Technologies evolve all the time, and the number of reasons to upgrade your MySQL to the latest versions grows with every passing day. Not long ago, the time came to migrate one of those good old Percona Server 5.7 clusters to v8.0. All this happened on the platform running Ubuntu Linux 16.04. In this article, we will show you how to perform such a task with minimum downtime and share details about the challenges we’ve encountered during this upgrade.

Getting ready

Any DB server version’s upgrade most likely involves adjusting its configuration according to changing system resource limits and new directives in configs (at least, you need to get rid of deprecated features).

The official documentation is a good starting point for upgrading:

And here is our initial plan of actions:

  1. Revamp configuration files by deleting outdated directives.
  2. Check the compatibility via specific tools.
  3. Upgrade slave databases by installing the percona-server-server package.
  4. Upgrade the master by installing the same package.

Now, let us analyze each point of the plan and try to imagine what can go wrong.

Caution!_ Upgrading the Galera-based MySQL cluster has its own subtleties that are not covered in this article. Do not use this guide with the Galera-based MySQL cluster!_

Part 1: Checking configs

As you probably know, MySQL 8.0 **no longer supports ****query_cache**. As a matter of fact, it was deprecated in version 5.7 already, while in version 8.0, the support for Query Cache was permanently removed. While you need to remove the corresponding directives, you still can use some third-party tools, such as ProxySQL, for caching queries.

We have also discovered outdated directives related to innodb_file_format in the config file. In MySQL 5.7, there’s been an option to choose the InnoDB file format, but MySQL 8.0 supports the Barracuda format only.

In the end, we opted to delete the following directives:

  • query_cache_typequery_cache_limit and query_cache_size;
  • innodb_file_format and innodb_file_format_max.

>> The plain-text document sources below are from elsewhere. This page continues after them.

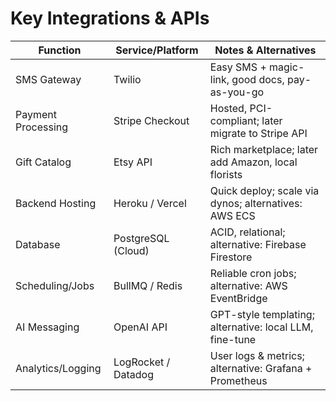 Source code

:# Key Integrations & APIs

| Function               | Service/Platform       | Notes & Alternatives                                  |
|------------------------|------------------------|-------------------------------------------------------|
| SMS Gateway            | Twilio                 | Easy SMS + magic-link, good docs, pay-as-you-go       |
| Payment Processing     | Stripe Checkout        | Hosted, PCI-compliant; later migrate to Stripe API    |
| Gift Catalog           | Etsy API               | Rich marketplace; later add Amazon, local florists    |
| Backend Hosting        | Heroku / Vercel        | Quick deploy; scale via dynos; alternatives: AWS ECS  |
| Database               | PostgreSQL (Cloud)     | ACID, relational; alternative: Firebase Firestore     |
| Scheduling/Jobs        | BullMQ / Redis         | Reliable cron jobs; alternative: AWS EventBridge      |
| AI Messaging           | OpenAI API             | GPT-style templating; alternative: local LLM, fine-tune|
| Analytics/Logging      | LogRocket / Datadog    | User logs & metrics; alternative: Grafana + Prometheus|
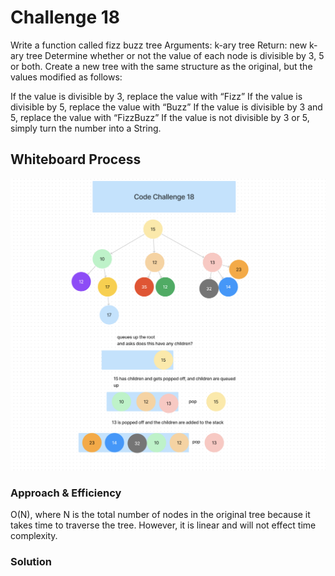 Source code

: # Challenge 18

Write a function called fizz buzz tree
Arguments: k-ary tree
Return: new k-ary tree
Determine whether or not the value of each node is divisible by 3, 5 or both. Create a new tree with the same structure as the original, but the values modified as follows:

If the value is divisible by 3, replace the value with “Fizz”
If the value is divisible by 5, replace the value with “Buzz”
If the value is divisible by 3 and 5, replace the value with “FizzBuzz”
If the value is not divisible by 3 or 5, simply turn the number into a String.

## Whiteboard Process

![kAry tree](../img/kAry-fizbuz.png)

### Approach & Efficiency
<!-- What approach did you take? Why? What is the Big O space/time for this approach? -->
O(N), where N is the total number of nodes in the original tree because it takes time to traverse the tree. However, it is linear and will not effect time complexity.

### Solution

<!-- Show how to run your code, and examples of it in action -->
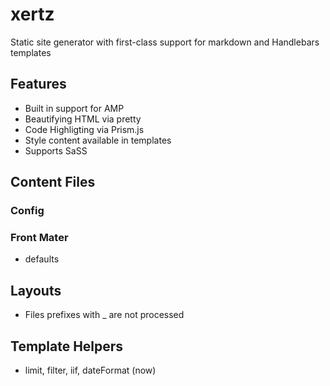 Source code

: # xertz

Static site generator with first-class support for markdown and Handlebars templates

## Features

- Built in support for AMP
- Beautifying HTML via pretty
- Code Highligting via Prism.js
- Style content available in templates
- Supports SaSS

## Content Files

### Config

### Front Mater

- defaults

## Layouts

- Files prefixes with _ are not processed

## Template Helpers

- limit, filter, iif, dateFormat (now)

To check if everything works as intended, let us use the Docker image with Percona Server. Copy the server’s configuration file to the mysql_config_test directory and create directories for data and logs next to it. Here is an example of **testing the configuration of ****percona-server**:

# Init directory structure
mkdir -p {mysql_config_test,mysql_data,mysql_logs}

# Copy configs
cp -r /etc/mysql/conf.d/* mysql_config_test/
# Run Docker image to test configuration
docker run  --name some-percona -v $(pwd)/mysql_config_test:/etc/my.cnf.d/  -v $(pwd)/mysql_data/:/var/lib/mysql/ -v $(pwd)/mysql_logs/:/var/log/mysql/ -e MYSQL_ROOT_PASSWORD=${MYSQL_PASSWORD} -d percona:8-centos

Now, you can check a file containing information on directives causing any problems. You may find it either in the Docker logs or the logs directory — its location depends on your settings.

Here is what we’ve got:

2020-04-03T12:44:19.670831Z 0 [Warning] [MY-011068] [Server] The syntax 'expire-logs-days' is deprecated and will be removed in a future release. Please use binlog_expire_logs_seconds instead.
2020-04-03T12:44:19.671678Z 0 [Warning] [MY-013242] [Server] --character-set-server: 'utf8' is currently an alias for the character set UTF8MB3, but will be an alias for UTF8MB4 in a future release. Please consider using UTF8MB4 in order to be unambiguous.
2020-04-03T12:44:19.671682Z 0 [Warning] [MY-013244] [Server] --collation-server: 'utf8_general_ci' is a collation of the deprecated character set UTF8MB3\. Please consider using UTF8MB4 with an appropriate collation instead.

As you can see, we also had to deal with character sets and remove the outdated expire-logs-days directive.